The other option, of course, is to bounce all site-to-site communications through a central hub. But that introduces a lot of unwanted latency. It also requires an unreasonably large amount of bandwidth on your central site’s Internet circuit.

DMVPN uses a clever mechanism in which every remote spoke site is connected to a central hub site all the time. Whenever a spoke site needs to communicate with another spoke site, it starts by sending those packets through the hub. The hub forwards the packets, but it also sends information down to the spokes telling them to create a new spoke-to-spoke VPN. The spokes will continue to use the VPN until there’s no more traffic, at which point they tear down the spoke-to-spoke VPN to save resources.

DMVPN has the virtue of being an existing well-defined protocol with mature and stable code. So it’s a natural way of creating a mesh with Cisco devices.

In fact, you could create a DMVPN network using standard Cisco routers without needing any special iWAN features. What the iWAN layer gives you is the ability to create multiple DMVPN meshes connecting the routers, and the ability to dynamically route traffic over the virtual overlay networks based on protocol information and performance metrics. It’s called called traffic engineering.

traffic engineering shaping SD-WAN

Photo: Jo on Flickr

Traffic engineering is a big benefit

Traffic engineering is the process of defining how you want traffic routed based on information other than simple IP destination addresses. It implies there are multiple paths to a destination and that different traffic will take different paths based on some higher level information.

The routing decision might be based on a Quality of Service (QoS) marking or another parameter like a protocol number. It might even be based on a deep packet analysis of the protocol information in the data payload of the packet.

Often, traffic engineering also includes a performance aspect. For example, it could include the ability to send only a certain amount of traffic over its primary link. Excess traffic could be redirected to a secondary link or perhaps dropped. There could even be the ability to detect congestion on a link and automatically redirect traffic to avoid that congestion.

Final SD-WAN considerations

SD-WAN has a lot of very attractive features. Since the business case is primarily cost-savings that result from eliminating or downsizing an existing MPLS or leased-line WAN (or perhaps from avoiding the implementation of a new one), your starting point should be a detailed understanding of relative costs. The SD-WAN offerings from different vendors have some fairly significant differences in both features and cost.

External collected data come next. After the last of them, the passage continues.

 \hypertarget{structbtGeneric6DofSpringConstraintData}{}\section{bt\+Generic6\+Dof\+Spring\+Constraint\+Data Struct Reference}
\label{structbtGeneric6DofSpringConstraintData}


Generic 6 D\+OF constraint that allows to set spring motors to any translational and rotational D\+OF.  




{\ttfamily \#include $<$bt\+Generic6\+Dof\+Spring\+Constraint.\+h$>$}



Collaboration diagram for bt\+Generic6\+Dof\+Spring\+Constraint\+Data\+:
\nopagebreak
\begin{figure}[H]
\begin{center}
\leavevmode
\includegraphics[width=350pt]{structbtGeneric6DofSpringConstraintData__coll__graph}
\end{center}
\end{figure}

The other thing I haven’t really discussed but that should be self-evident is that SD-WAN implementations are inherently much more complex than more traditional WANs. Complexity should always be a serious consideration in network design, because complexity leads to human error in configuration and long delays in troubleshooting.

In particular, one of the coolest features of SD-WAN implementations is the traffic engineering capability. But traffic engineering leads to situations where standard troubleshooting tools like ping and traceroute send packets down a different path from the one taken by application traffic. This leads to situations where you have connectivity but the application still doesn’t work. Will the junior network analyst on pager duty at 3 a.m. be able to figure this out?

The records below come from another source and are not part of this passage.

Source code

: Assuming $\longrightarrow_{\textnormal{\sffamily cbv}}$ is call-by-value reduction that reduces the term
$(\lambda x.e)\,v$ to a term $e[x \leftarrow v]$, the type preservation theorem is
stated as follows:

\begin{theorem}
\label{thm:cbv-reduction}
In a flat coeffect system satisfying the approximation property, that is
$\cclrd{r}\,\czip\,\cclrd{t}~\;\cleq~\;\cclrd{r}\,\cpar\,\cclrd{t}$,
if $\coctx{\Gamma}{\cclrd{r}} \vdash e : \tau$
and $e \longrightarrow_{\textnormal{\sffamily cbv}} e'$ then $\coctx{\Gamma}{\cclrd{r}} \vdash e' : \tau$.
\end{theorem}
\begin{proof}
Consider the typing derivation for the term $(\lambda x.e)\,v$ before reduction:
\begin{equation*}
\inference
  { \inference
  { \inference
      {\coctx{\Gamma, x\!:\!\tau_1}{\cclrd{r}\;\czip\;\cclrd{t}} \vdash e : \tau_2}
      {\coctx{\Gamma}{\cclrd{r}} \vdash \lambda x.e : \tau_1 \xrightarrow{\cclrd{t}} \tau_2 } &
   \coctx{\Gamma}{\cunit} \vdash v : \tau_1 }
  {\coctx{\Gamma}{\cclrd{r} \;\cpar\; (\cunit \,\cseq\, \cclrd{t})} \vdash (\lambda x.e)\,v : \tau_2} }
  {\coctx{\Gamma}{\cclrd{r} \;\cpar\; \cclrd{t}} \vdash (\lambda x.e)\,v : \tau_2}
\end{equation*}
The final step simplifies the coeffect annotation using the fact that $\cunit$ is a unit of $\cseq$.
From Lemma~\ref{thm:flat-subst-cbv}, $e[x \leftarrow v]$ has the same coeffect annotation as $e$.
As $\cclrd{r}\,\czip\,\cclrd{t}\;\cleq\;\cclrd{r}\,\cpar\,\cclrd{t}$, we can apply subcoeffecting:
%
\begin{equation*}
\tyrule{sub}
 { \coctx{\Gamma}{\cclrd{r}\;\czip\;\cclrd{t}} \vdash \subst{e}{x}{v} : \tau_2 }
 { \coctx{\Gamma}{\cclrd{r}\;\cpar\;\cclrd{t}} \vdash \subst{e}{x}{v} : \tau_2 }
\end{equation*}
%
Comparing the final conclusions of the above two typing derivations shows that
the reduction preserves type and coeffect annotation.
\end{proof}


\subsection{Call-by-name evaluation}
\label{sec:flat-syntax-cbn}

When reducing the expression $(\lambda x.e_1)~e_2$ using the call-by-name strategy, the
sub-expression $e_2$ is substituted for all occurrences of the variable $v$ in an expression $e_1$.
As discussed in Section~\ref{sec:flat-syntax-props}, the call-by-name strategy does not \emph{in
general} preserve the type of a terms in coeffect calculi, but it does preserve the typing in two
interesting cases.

If your organization is new to SD-WAN, it might be smart to start with very simple and easily remembered policies. Reducing complexity is always a good idea.

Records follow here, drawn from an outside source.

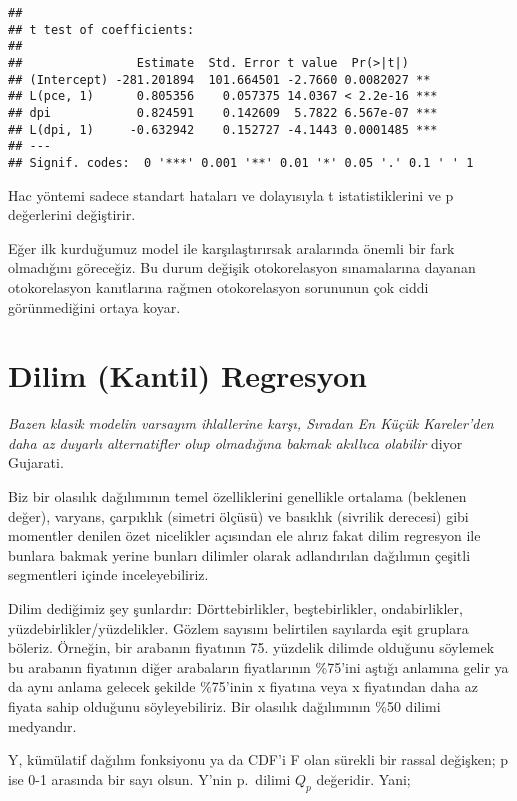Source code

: \documentclass[
]{book}
\begin{document}
\begin{verbatim}
## 
## t test of coefficients:
## 
##                Estimate  Std. Error t value  Pr(>|t|)    
## (Intercept) -281.201894  101.664501 -2.7660 0.0082027 ** 
## L(pce, 1)      0.805356    0.057375 14.0367 < 2.2e-16 ***
## dpi            0.824591    0.142609  5.7822 6.567e-07 ***
## L(dpi, 1)     -0.632942    0.152727 -4.1443 0.0001485 ***
## ---
## Signif. codes:  0 '***' 0.001 '**' 0.01 '*' 0.05 '.' 0.1 ' ' 1
\end{verbatim}

Hac yöntemi sadece standart hataları ve dolayısıyla t istatistiklerini ve p değerlerini değiştirir.

Eğer ilk kurduğumuz model ile karşılaştırırsak aralarında önemli bir fark olmadığını göreceğiz. Bu durum değişik otokorelasyon sınamalarına dayanan otokorelasyon kanıtlarına rağmen otokorelasyon sorununun çok ciddi görünmediğini ortaya koyar.

\hypertarget{dilim-kantil-regresyon}{%
\chapter{Dilim (Kantil) Regresyon}\label{dilim-kantil-regresyon}}

\emph{Bazen klasik modelin varsayım ihlallerine karşı, Sıradan En Küçük Kareler'den daha az duyarlı alternatifler olup olmadığına bakmak akıllıca olabilir} diyor Gujarati.

Biz bir olasılık dağılımının temel özelliklerini genellikle ortalama (beklenen değer), varyans, çarpıklık (simetri ölçüsü) ve basıklık (sivrilik derecesi) gibi momentler denilen özet nicelikler açısından ele alırız fakat dilim regresyon ile bunlara bakmak yerine bunları dilimler olarak adlandırılan dağılımın çeşitli segmentleri içinde inceleyebiliriz.

Dilim dediğimiz şey şunlardır: Dörttebirlikler, beştebirlikler, ondabirlikler, yüzdebirlikler/yüzdelikler. Gözlem sayısını belirtilen sayılarda eşit gruplara böleriz. Örneğin, bir arabanın fiyatının 75. yüzdelik dilimde olduğunu söylemek bu arabanın fiyatının diğer arabaların fiyatlarının \%75'ini aştığı anlamına gelir ya da aynı anlama gelecek şekilde \%75'inin x fiyatına veya x fiyatından daha az fiyata sahip olduğunu söyleyebiliriz. Bir olasılık dağılımının \%50 dilimi medyandır.

Y, kümülatif dağılım fonksiyonu ya da CDF'i F olan sürekli bir rassal değişken; p ise 0-1 arasında bir sayı olsun. Y'nin p.~dilimi \(Q_p\) değeridir. Yani;
\end{document}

Finally, it’s a good idea to compare SD-WAN costs and implementation complexity against a traditional spoke-to-hub VPN configuration, as well as to an expensive private MPLS WAN.

The traditional VPN model is likely to be even less expensive than SD-WAN. However, it will lack a lot of the redundancy, traffic engineering, and fault tolerance features of SD-WAN. As well, it will generally be more difficult to maintain the static VPN configurations.

However, particularly in the case of Cisco iWAN, your point of comparison could easily be a straight DMVPN network. If the implementation model involved only a single Internet circuit at each remote site, there’s little to be gained in the way of fault tolerance.